La sprecata occasione di rendere più accessibile XXL Romastered lo piazza in una posizione molto strana: features presenti come il timer per le Speedrun lo rendono un titolo adatto a chi voleva un’esperienza quanto più vicina possibile all’originale. Nel caso di questo tipo di pubblico, Asterix e Obelix XXL Romastered passa a pieni voti senza ombra di dubbio. Per il 95% restante del potenziale pubblico giocante, purtroppo, le cose sono molto diverse: ci si ritrova davanti a un titolo dal prezzo troppo alto, vecchio e stanco, quasi incompleto, che non riesce a mostrare la giusta cura che una remastered di un brand dovrebbe avere, mantenendo scelte di design arcaiche solo per il gusto di esserlo, senza svecchiarne le meccaniche in alcun modo.
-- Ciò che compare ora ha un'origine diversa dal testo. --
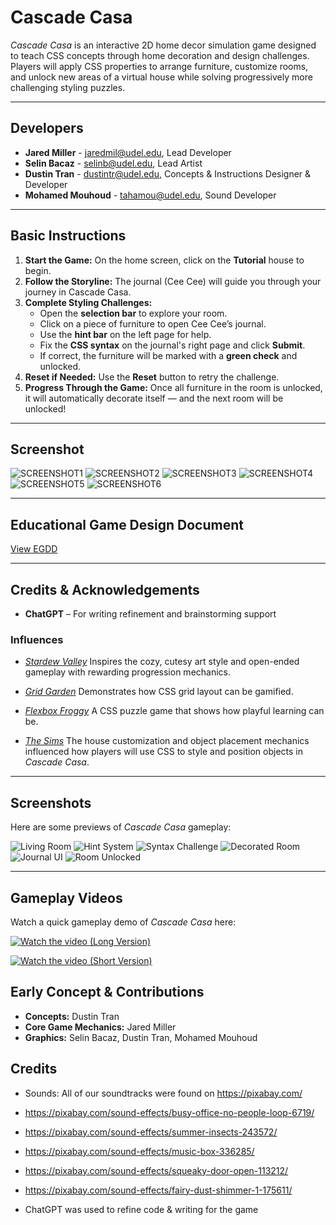 # Cascade Casa

_Cascade Casa_ is an interactive 2D home decor simulation game designed to teach CSS concepts through home decoration and design challenges. Players will apply CSS properties to arrange furniture, customize rooms, and unlock new areas of a virtual house while solving progressively more challenging styling puzzles.

---

## Developers

- **Jared Miller** - [jaredmil@udel.edu](mailto:jaredmil@udel.edu), Lead Developer
- **Selin Bacaz** - [selinb@udel.edu](mailto:selinb@udel.edu), Lead Artist
- **Dustin Tran** - [dustintr@udel.edu](mailto:dustintr@udel.edu), Concepts & Instructions Designer & Developer
- **Mohamed Mouhoud** - [tahamou@udel.edu](mailto:tahamou@udel.edu), Sound Developer

---

## Basic Instructions

1. **Start the Game:** On the home screen, click on the **Tutorial** house to begin.
2. **Follow the Storyline:** The journal (Cee Cee) will guide you through your journey in Cascade Casa.
3. **Complete Styling Challenges:**
   - Open the **selection bar** to explore your room.
   - Click on a piece of furniture to open Cee Cee’s journal.
   - Use the **hint bar** on the left page for help.
   - Fix the **CSS syntax** on the journal's right page and click **Submit**.
   - If correct, the furniture will be marked with a **green check** and unlocked.
4. **Reset if Needed:** Use the **Reset** button to retry the challenge.
5. **Progress Through the Game:** Once all furniture in the room is unlocked, it will automatically decorate itself — and the next room will be unlocked!

---

## Screenshot

![SCREENSHOT1](../Assets/Ref-Images/readme1.jpg)
![SCREENSHOT2](../Assets/Ref-Images/readme2.jpg)
![SCREENSHOT3](../Assets/Ref-Images/readme3.jpg)
![SCREENSHOT4](../Assets/Ref-Images/readme4.jpg)
![SCREENSHOT5](../Assets/Ref-Images/readme5.jpg)
![SCREENSHOT6](../Assets/Ref-Images/readme6.jpg)

---

## Educational Game Design Document

[View EGDD](egdd.md)

---

## Credits & Acknowledgements

- **ChatGPT** – For writing refinement and brainstorming support

### Influences

- [_Stardew Valley_](https://www.stardewvalley.net/)
  Inspires the cozy, cutesy art style and open-ended gameplay with rewarding progression mechanics.

- [_Grid Garden_](https://cssgridgarden.com/)
  Demonstrates how CSS grid layout can be gamified.

- [_Flexbox Froggy_](https://flexboxfroggy.com/)
  A CSS puzzle game that shows how playful learning can be.

- [_The Sims_](https://en.wikipedia.org/wiki/The_Sims)
  The house customization and object placement mechanics influenced how players will use CSS to style and position objects in _Cascade Casa_.

---

## Screenshots

Here are some previews of _Cascade Casa_ gameplay:

![Living Room](./DemoIMg/readme1.png)
![Hint System](./DemoIMg/readme2.png)
![Syntax Challenge](./DemoIMg/readme3.png)
![Decorated Room](./DemoIMg/readme4.png)
![Journal UI](./DemoIMg/readme5.png)
![Room Unlocked](./DemoIMg/readme6.png)

---

## Gameplay Videos

Watch a quick gameplay demo of _Cascade Casa_ here:

[![Watch the video (Long Version)]()](https://drive.google.com/file/d/1eudrdVcb5IR7WoFMdZPRnbxzYyggRDfC/view?usp=sharing)

[![Watch the video (Short Version)]()](https://drive.google.com/file/d/1ag5DT2Vd8wkTjfMI-K41hnvlD4kXzNaK/view?usp=sharing)

## Early Concept & Contributions

- **Concepts:** Dustin Tran
- **Core Game Mechanics:** Jared Miller
- **Graphics:** Selin Bacaz, Dustin Tran, Mohamed Mouhoud

## Credits

- Sounds: All of our soundtracks were found on <https://pixabay.com/>

- <https://pixabay.com/sound-effects/busy-office-no-people-loop-6719/>
- <https://pixabay.com/sound-effects/summer-insects-243572/>
- <https://pixabay.com/sound-effects/music-box-336285/>
- <https://pixabay.com/sound-effects/squeaky-door-open-113212/>
- <https://pixabay.com/sound-effects/fairy-dust-shimmer-1-175611/>

- ChatGPT was used to refine code & writing for the game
Se gli sviluppatori avessero seguito la strada dei Dinasty Warriors e affini, almeno a livello di combat system, probabilmente XXL Romastered giustificherebbe i quaranta euro richiesti, ma così non è.
È sicuramente una grandissima occasione per i fan nostalgici del gioco e della serie, ma purtroppo non è consigliabile ad un giocatore standard, specialmente se contiamo la durata davvero ridotta del titolo e le features grafiche della versione rimasterizzata altalenanti e inesatte, sintomo di un lavoro tutt’altro che certosino.

Pro

- È il ritorno di un grande classico di “Serie B”!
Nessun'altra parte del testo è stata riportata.